The long and short of it is that the administration of justice is not simply deciding cases — it includes the environment we create for those served by the courts. Preservation of an independent and effective judicial system on the one hand requires stable and adequate resources — and on the other, the confidence and involvement of the public. Our success in achieving one may well depend on our success in achieving the other. The two really must go hand in hand.

Public confidence in — and support for — a strong judicial system grows out of the public’s understanding of the importance of that system, and out of the individual experiences of our citizens with the courts as jurors, witnesses, or litigants — whether in small-claims, traffic, family, criminal, or civil court. Adequate and stable funding enables courts to provide the services that will encourage that kind of support. The resulting public confidence that evolves in turn will be reflected in support for adequate funding.

We must take every opportunity to strengthen our system, its resources, and its ability to serve the public. There is no one path, no single step that will guarantee a healthy judicial branch. But if we work together and remain open to new needs, new approaches, and new solutions, we shall continue to ensure that the administration of justice in our state remains secure and effective.

We have seen changes of unprecedented scope and kind in our branch’s operations. We occasionally have encountered frustrating stumbling blocks thrown in the path of our progress. But reviewing the past year makes it clear that we have made tremendous progress. The vibrancy and creativity of the judges and court staff in California are unmatched anywhere. Californians are indeed very fortunate to be served by so many extraordinary men and women.

There are many challenges that still lie ahead — and just as we have seen in the past, there will be great strides forward, as well as disappointments that cloud our vision. But I firmly believe that these obstacles will be overcome, and that our greatest challenge will be to make the most of the opportunities that lie ahead.

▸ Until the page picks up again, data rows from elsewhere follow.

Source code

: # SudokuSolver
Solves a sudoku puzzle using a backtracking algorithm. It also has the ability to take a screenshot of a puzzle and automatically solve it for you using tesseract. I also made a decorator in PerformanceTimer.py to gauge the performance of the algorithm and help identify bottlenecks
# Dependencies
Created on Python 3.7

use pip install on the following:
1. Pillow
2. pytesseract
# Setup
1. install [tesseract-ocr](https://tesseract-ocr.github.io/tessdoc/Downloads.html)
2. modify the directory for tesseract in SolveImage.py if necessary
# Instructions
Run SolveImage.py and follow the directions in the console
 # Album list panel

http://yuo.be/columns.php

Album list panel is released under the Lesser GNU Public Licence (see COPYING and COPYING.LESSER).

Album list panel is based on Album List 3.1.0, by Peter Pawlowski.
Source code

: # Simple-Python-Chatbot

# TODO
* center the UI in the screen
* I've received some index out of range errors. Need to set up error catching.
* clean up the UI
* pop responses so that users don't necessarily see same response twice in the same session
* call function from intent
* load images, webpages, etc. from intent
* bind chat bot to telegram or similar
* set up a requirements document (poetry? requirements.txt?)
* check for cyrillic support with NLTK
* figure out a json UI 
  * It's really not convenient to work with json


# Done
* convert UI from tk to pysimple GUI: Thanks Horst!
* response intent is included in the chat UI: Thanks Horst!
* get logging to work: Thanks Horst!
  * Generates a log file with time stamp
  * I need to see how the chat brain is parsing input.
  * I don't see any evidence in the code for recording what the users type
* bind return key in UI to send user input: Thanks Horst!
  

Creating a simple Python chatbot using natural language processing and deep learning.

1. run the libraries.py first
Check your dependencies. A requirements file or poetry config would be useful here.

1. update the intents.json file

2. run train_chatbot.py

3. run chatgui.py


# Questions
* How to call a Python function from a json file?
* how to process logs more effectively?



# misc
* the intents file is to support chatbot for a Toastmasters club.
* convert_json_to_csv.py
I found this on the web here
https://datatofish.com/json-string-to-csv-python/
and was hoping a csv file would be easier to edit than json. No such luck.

I truly feel fortunate to be part of California’s judiciary and to be able to serve as Chief Justice in this unprecedented time of change for the judicial branch. I look forward to working with you in the future as we continue to concentrate on providing fair and accessible justice for all Californians. Thank you for your many efforts thus far. I know that many great achievements still lie ahead for the judicial branch and the people of our state. All of you here have a tremendous part to play in that future.